Top of Dataset records

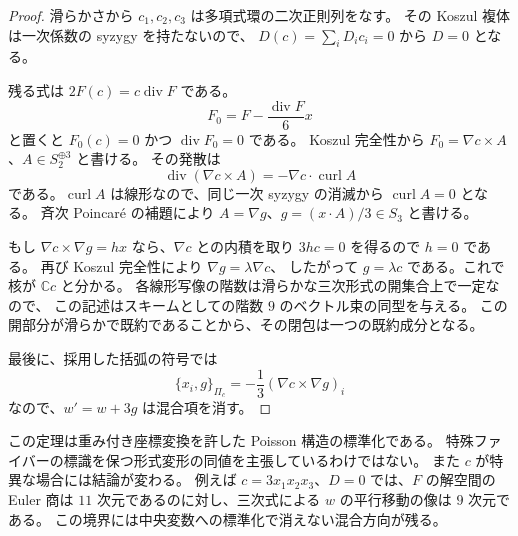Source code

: \begin{proof}
滑らかさから $c_1,c_2,c_3$ は多項式環の二次正則列をなす。
その Koszul 複体は一次係数の syzygy を持たないので、
$D(c)=\sum_iD_i c_i=0$ から $D=0$ となる。

残る式は $2F(c)=c\operatorname{div}F$ である。
\[
 F_0=F-\frac{\operatorname{div}F}{6}x
\]
と置くと $F_0(c)=0$ かつ $\operatorname{div}F_0=0$ である。
Koszul 完全性から $F_0=\nabla c\times A$、$A\in S_2^{\oplus3}$ と書ける。
その発散は
\[
 \operatorname{div}(\nabla c\times A)
 =-\nabla c\cdot\operatorname{curl}A
\]
である。$\operatorname{curl}A$ は線形なので、同じ一次 syzygy の消滅から
$\operatorname{curl}A=0$ となる。
斉次 Poincar\'e の補題により
$A=\nabla g$、$g=(x\cdot A)/3\in S_3$ と書ける。

もし $\nabla c\times\nabla g=hx$ なら、$\nabla c$ との内積を取り
$3hc=0$ を得るので $h=0$ である。
再び Koszul 完全性により $\nabla g=\lambda\nabla c$、
したがって $g=\lambda c$ である。これで核が $\mathbb Cc$ と分かる。
各線形写像の階数は滑らかな三次形式の開集合上で一定なので、
この記述はスキームとしての階数 $9$ のベクトル束の同型を与える。
この開部分が滑らかで既約であることから、その閉包は一つの既約成分となる。

最後に、採用した括弧の符号では
\[
 \{x_i,g\}_{\Pi_c}
 =-\frac13(\nabla c\times\nabla g)_i
\]
なので、$w'=w+3g$ は混合項を消す。
\end{proof}

この定理は重み付き座標変換を許した Poisson 構造の標準化である。
特殊ファイバーの標識を保つ形式変形の同値を主張しているわけではない。
また $c$ が特異な場合には結論が変わる。
例えば $c=3x_1x_2x_3$、$D=0$ では、$F$ の解空間の Euler 商は
$11$ 次元であるのに対し、三次式による $w$ の平行移動の像は $9$ 次元である。
この境界には中央変数への標準化で消えない混合方向が残る。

Bottom of Dataset records

Task directions: All that the answer may hold is the lines from the one with "例えば $c=3x_1x_2x_3$、$D=0$ では、$F$" through the end of the data, set down exactly as they appear.

Task response:
例えば $c=3x_1x_2x_3$、$D=0$ では、$F$ の解空間の Euler 商は
$11$ 次元であるのに対し、三次式による $w$ の平行移動の像は $9$ 次元である。
この境界には中央変数への標準化で消えない混合方向が残る。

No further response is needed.